Data:
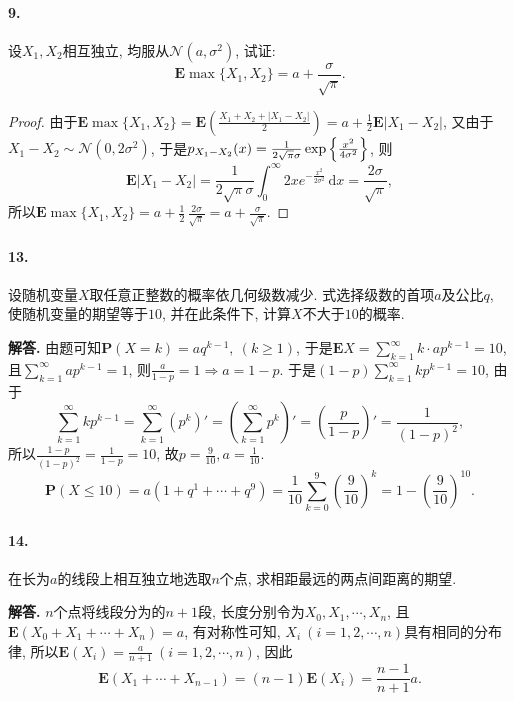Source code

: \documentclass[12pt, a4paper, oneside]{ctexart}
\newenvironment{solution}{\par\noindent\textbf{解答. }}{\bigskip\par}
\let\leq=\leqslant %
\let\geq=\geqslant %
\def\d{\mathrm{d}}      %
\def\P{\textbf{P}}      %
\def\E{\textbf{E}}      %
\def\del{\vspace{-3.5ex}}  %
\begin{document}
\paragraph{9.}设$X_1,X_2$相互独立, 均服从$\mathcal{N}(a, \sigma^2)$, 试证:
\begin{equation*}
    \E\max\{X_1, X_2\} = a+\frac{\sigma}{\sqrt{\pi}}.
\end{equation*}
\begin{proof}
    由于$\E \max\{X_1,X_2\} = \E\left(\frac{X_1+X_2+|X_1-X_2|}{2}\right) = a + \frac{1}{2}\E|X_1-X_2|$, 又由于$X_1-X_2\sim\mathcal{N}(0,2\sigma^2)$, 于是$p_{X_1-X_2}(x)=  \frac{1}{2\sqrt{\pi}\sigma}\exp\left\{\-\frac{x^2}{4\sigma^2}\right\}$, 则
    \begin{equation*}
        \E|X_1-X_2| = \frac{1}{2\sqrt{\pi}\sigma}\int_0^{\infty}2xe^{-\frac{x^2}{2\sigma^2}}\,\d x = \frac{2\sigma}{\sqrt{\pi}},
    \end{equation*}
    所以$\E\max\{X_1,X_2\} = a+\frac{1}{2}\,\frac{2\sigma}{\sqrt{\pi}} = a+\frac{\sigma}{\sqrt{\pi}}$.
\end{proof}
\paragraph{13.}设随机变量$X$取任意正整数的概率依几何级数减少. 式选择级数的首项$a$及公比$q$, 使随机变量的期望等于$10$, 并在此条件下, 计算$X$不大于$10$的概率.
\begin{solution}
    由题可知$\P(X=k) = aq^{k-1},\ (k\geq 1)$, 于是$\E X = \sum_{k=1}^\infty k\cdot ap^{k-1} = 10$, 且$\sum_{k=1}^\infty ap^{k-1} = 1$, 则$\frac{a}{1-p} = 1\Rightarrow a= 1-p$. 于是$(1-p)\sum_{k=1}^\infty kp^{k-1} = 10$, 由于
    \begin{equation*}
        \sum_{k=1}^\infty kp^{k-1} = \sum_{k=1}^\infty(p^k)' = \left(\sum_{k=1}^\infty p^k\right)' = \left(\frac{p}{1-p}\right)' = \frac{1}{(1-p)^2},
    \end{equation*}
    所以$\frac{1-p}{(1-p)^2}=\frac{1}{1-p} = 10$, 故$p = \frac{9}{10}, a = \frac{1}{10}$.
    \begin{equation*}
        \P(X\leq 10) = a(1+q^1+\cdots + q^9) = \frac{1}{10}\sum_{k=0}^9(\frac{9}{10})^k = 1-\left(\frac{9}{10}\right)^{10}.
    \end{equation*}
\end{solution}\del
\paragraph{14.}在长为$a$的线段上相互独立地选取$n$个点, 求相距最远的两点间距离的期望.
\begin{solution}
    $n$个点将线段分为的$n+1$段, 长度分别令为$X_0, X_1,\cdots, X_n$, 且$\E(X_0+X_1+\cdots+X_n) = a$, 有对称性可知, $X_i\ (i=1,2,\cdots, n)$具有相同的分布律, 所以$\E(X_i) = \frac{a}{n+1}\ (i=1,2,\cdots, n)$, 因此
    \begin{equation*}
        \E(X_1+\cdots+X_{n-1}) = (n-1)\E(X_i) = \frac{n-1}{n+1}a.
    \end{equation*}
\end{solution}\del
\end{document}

...

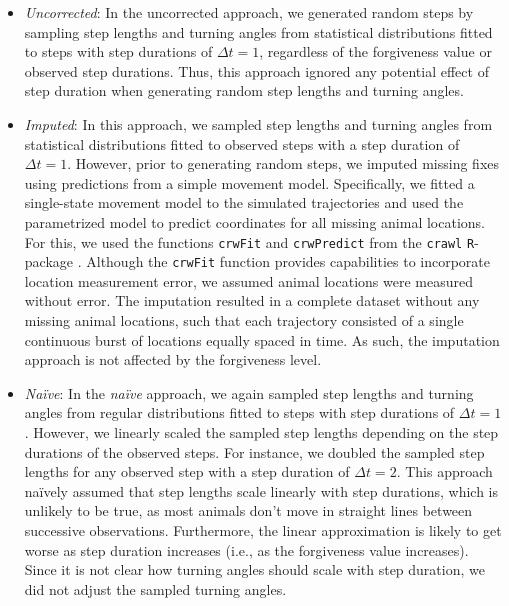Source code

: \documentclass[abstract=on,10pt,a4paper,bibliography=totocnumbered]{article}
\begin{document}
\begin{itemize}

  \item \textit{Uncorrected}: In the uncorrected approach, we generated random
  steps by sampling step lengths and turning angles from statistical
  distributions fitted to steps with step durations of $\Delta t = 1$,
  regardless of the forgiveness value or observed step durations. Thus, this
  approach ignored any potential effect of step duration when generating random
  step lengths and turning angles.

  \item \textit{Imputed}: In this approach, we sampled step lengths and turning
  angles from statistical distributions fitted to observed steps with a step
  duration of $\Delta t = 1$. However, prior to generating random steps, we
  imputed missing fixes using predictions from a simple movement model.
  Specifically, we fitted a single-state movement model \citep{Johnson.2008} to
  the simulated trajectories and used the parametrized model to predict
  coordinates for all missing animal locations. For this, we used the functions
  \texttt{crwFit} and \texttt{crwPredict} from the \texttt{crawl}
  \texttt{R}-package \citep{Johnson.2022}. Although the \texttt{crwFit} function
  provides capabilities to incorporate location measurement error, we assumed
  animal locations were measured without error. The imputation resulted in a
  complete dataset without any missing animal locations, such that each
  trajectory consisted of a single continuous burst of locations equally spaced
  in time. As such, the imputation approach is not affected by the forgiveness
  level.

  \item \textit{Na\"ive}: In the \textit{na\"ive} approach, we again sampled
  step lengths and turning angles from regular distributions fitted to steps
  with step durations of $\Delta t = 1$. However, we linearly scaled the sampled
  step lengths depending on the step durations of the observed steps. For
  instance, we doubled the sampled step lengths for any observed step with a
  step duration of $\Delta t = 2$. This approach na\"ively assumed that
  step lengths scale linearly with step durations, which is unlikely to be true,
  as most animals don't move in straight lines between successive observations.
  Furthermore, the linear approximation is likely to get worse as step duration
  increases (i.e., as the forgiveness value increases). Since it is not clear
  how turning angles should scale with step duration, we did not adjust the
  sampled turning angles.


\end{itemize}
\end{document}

Exercise details: From the entries above, print the lines beginning at the one with "duration of $\Delta t = 1$." and stopping after the one with "Specifically, we fitted", exactly as written and with nothing else.

Exercise output:
  duration of $\Delta t = 1$. However, prior to generating random steps, we
  imputed missing fixes using predictions from a simple movement model.
  Specifically, we fitted a single-state movement model \citep{Johnson.2008} to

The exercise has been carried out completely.